PM Lee, National Day Rally Speech, 18 August 2013
Of course, there was the expected rejoinder that MediShield premiums would have to go up to reflect the enhanced coverage offered, and PM Lee did make reference to breaking even, but this does not appear to be a statement of budgetary policy so much as an attempt to manage expectations – don’t think you are getting these MediShield enhancements for free. Certainly, PM Lee made no mention of a move away from net revenue generation and no mention of the hundreds of millions in premiums MediShield has accumulated to date, so it would be presumptuous to assume such a significant shift will occur unannounced.

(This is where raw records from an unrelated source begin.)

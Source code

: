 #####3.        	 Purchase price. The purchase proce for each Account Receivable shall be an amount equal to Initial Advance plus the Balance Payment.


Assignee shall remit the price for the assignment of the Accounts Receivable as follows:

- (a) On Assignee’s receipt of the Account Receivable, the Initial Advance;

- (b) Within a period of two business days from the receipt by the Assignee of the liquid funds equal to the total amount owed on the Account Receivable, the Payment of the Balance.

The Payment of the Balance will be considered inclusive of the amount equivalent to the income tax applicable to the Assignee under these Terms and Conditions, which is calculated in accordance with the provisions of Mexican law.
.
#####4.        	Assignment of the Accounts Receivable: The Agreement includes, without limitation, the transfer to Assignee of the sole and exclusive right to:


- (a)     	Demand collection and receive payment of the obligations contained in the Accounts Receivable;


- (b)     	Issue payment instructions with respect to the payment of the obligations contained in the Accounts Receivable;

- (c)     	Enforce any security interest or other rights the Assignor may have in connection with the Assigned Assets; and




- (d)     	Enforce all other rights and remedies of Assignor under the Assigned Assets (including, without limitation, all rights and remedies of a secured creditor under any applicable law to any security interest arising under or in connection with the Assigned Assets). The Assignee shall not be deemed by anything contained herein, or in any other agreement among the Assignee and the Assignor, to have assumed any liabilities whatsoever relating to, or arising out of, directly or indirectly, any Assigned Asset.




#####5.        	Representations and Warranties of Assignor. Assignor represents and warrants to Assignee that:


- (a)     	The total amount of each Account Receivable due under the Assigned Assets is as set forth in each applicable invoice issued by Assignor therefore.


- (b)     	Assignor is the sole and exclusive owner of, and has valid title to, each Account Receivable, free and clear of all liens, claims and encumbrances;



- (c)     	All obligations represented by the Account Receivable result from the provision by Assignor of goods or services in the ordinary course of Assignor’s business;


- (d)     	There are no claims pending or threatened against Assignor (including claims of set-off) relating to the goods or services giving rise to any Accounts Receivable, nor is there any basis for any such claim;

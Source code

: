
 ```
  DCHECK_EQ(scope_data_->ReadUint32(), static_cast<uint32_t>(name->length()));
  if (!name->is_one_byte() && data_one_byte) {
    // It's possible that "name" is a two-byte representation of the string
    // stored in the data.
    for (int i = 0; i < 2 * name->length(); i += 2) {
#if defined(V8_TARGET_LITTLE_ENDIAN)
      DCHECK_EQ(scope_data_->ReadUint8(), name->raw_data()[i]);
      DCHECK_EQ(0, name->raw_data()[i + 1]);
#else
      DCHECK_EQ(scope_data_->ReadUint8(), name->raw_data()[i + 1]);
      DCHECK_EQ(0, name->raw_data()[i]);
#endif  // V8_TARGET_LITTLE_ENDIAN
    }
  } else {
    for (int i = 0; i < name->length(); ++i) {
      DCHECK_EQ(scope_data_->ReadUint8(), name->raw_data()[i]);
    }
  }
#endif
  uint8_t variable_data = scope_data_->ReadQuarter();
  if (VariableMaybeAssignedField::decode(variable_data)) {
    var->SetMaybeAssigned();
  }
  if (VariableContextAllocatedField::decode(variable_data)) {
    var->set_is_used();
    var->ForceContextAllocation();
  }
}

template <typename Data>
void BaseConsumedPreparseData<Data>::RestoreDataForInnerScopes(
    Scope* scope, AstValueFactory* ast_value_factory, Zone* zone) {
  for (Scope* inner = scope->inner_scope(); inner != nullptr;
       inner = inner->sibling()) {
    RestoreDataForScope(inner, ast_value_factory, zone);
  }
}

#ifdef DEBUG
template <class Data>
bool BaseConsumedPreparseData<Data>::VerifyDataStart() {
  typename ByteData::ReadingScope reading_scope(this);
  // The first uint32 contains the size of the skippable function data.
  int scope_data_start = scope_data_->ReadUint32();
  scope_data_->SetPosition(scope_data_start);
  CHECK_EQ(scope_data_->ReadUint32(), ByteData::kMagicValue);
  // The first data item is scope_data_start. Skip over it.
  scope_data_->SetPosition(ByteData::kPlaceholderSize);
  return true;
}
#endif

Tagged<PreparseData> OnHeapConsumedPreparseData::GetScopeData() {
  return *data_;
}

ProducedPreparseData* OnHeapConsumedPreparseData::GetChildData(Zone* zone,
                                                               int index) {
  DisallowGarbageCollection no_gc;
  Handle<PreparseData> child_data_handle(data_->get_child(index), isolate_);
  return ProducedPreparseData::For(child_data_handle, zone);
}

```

Secondly, on risk, it is hard to avoid the conclusion that residents shoulder an unreasonable share of the cost and risk of falling ill. A more helpful, more significant change would be a commitment to increase the government’s share of healthcare spending much closer to the rich country average (61.4%) when it current languishes at a level almost exactly half that. For a country as wealthy as Singapore, there is no obvious reason (other than political ideology) for healthcare spending to even be less than the average of other rich countries because Singapore is in fact much better off than those other “rich countries”. But unfortunately there is no commitment to make a long-term change in spending policies, no intention to shift the burden from the individual to the state, no hint that revenue will not continue to be generated by MediShield and no clue as to what will happen to the premiums already collected. And most tellingly, while there may be changes to the claimable limit, it appears that MediShield Life will continue to abandon those patients with the highest bills just when they need their insurance coverage the most, so when it comes to “sharing the risks”, the ruling party in fact continues to shirk their responsibilities.
* * * * *
Despite the great fan-fare of a national conversation, and the extraordinary hype of this speech being both a major turning point and a strategic shift, the truth is that nothing much has changed. The government appears to have no policies in the pipeline to solve the underlying problems of low wage growth and the ever-increasing cost of living. While increased grants are likely to be popular today, failing to solve the root cause means the exact same issues will inevitably recur year after year. The government can’t surely see this as a long-term, sustainable plan, but it appears to be all they have. There was also no real indication that the government intends to make an ideological move away from revenue generation. MediShield has accumulated hundreds of millions over the years, but the announced increases in coverage were tempered with a predictable warning that premiums would have to increase in line. “It has to be” said PM Lee. And still, the majority of the risk and cost of falling sick will fall on residents rather than be covered by government policies. Under the PAP, it has to be.